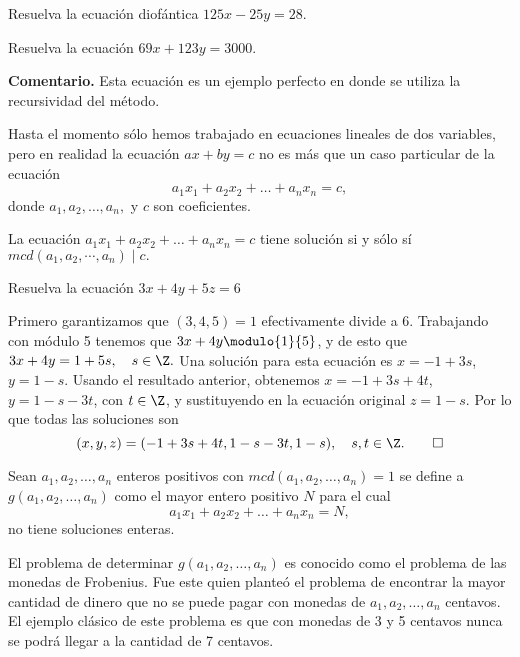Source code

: \begin{example}
    Resuelva la ecuación diofántica $125x-25y=28.$
\end{example}

\begin{example}
    Resuelva la ecuación $69x+123y=3000.$
\end{example}
\par\textbf{\textup{Comentario.}} Esta ecuación es un ejemplo perfecto en donde se utiliza la recursividad del método.

Hasta el momento sólo hemos trabajado en ecuaciones lineales de dos variables, pero en realidad la ecuación $ax+by=c$ no es más que un caso particular de la ecuación
\[
    a_1 x_1 + a_2 x_2 + \ldots + a_n x_n = c,
\]
donde $a_1, a_2, \dots, a_n,$ y $c$ son coeficientes.

\begin{theorem.box}{}{}
    La ecuación $a_1 x_1 + a_2 x_2 + \ldots + a_n x_n = c$ tiene solución si y sólo sí $mcd(a_1,a_2,\cdots,a_n) \mid c.$
\end{theorem.box}

\begin{example}
    Resuelva la ecuación $3x+4y+5z=6$
\end{example}
\begin{solution}
    Primero garantizamos que $(3,4,5)=1$ efectivamente divide a 6.
    Trabajando con módulo 5 tenemos que $3x+4y\modulo{1}{5}$, y de esto que $3x+4y=1+5s, \quad s \in \Z.$
    Una solución para esta ecuación es $x=-1+3s$, $y=1-s$.
    Usando el resultado anterior, obtenemos $x=-1+3s+4t$, $y = 1-s-3t$, con $t \in \Z$, y sustituyendo en la ecuación original $z=1-s$.
    Por lo que todas las soluciones son
    \[
        (x,y,z)=(-1+3s+4t,1-s-3t,1-s), \quad s,t \in \Z.\qedhere
    \]
\end{solution}

\begin{definition.box}{}{}
    Sean  $a_1,a_2,\ldots,a_n$ enteros positivos con $mcd(a_1,a_2,\ldots,a_n)=1$ se define a $g(a_1,a_2,\ldots,a_n)$
    como el mayor entero positivo $N$ para el cual
    \[
        a_1 x_1 + a_2 x_2 + \ldots + a_n x_n = N,
    \]
    no tiene soluciones enteras.
\end{definition.box}
El problema de determinar $g(a_1,a_2,\ldots,a_n)$ es conocido como el problema de las monedas de Frobenius.
Fue este quien planteó el problema de encontrar la mayor cantidad de dinero que no se puede pagar con monedas de $a_1, a_2,\ldots,a_n$ centavos.
El ejemplo clásico de este problema es que con monedas de 3 y 5 centavos nunca se podrá llegar a la cantidad de 7 centavos.

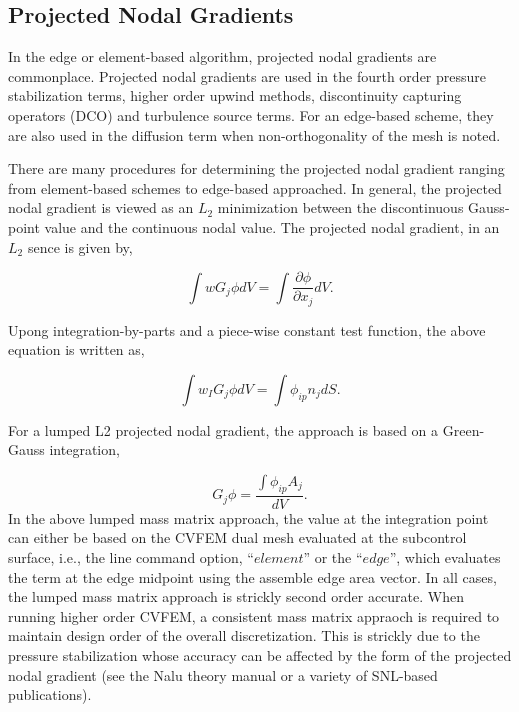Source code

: \subsection{Projected Nodal Gradients}
In the edge or element-based algorithm, projected nodal gradients
are commonplace. Projected nodal gradients are used in the fourth 
order pressure stabilization terms, higher order upwind methods, discontinuity
capturing operators (DCO) and turbulence source terms. For an edge-based scheme, 
they are also used in the diffusion term when non-orthogonality of the mesh is noted.

There are many procedures for determining the projected 
nodal gradient ranging from element-based schemes to
edge-based approached. In general, the projected nodal gradient is viewed as an $L_2$ 
minimization between the discontinuous Gauss-point value and the continuous
nodal value. The projected nodal gradient, in an $L_2$ sence is given by,

\begin{equation}
\int w G_j \phi {dV} = \int \frac{\partial \phi}{\partial x_j}{dV}.
\label{PNG}
\end{equation}

Upong integration-by-parts and a piece-wise constant test function, the above equation
is written as,

\begin{equation}
\int w_I G_j \phi {dV} = \int \phi_{ip} n_j {dS}.
\label{PNG}
\end{equation}

For a lumped L2 projected nodal gradient,
the approach is based on a Green-Gauss integration,

\begin{equation}
G_j \phi = \frac{\int \phi_{ip} A_j}{dV}.
\label{greenGauss}
\end{equation}In the above lumped mass matrix approach, the value at the 
integration point can either be based on the CVFEM dual mesh 
evaluated at the subcontrol surface, i.e., the line command option, 
``$element$'' or the ``$edge$'', which evaluates the term at the edge 
midpoint using the assemble edge area vector. In all cases, the lumped mass
matrix approach is strickly second order accurate. When running higher order 
CVFEM, a consistent mass matrix appraoch is required to maintain design order 
of the overall discretization. This is strickly due to the pressure stabilization
whose accuracy can be affected by the form of the projected nodal gradient (see the Nalu
theory manual or a variety of SNL-based publications).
******************************
*What the exercise asks:*
Out of the material above, gather each line where "lumped" appears.

*Response to the exercise:*
For a lumped L2 projected nodal gradient,
\end{equation}In the above lumped mass matrix approach, the value at the 
midpoint using the assemble edge area vector. In all cases, the lumped mass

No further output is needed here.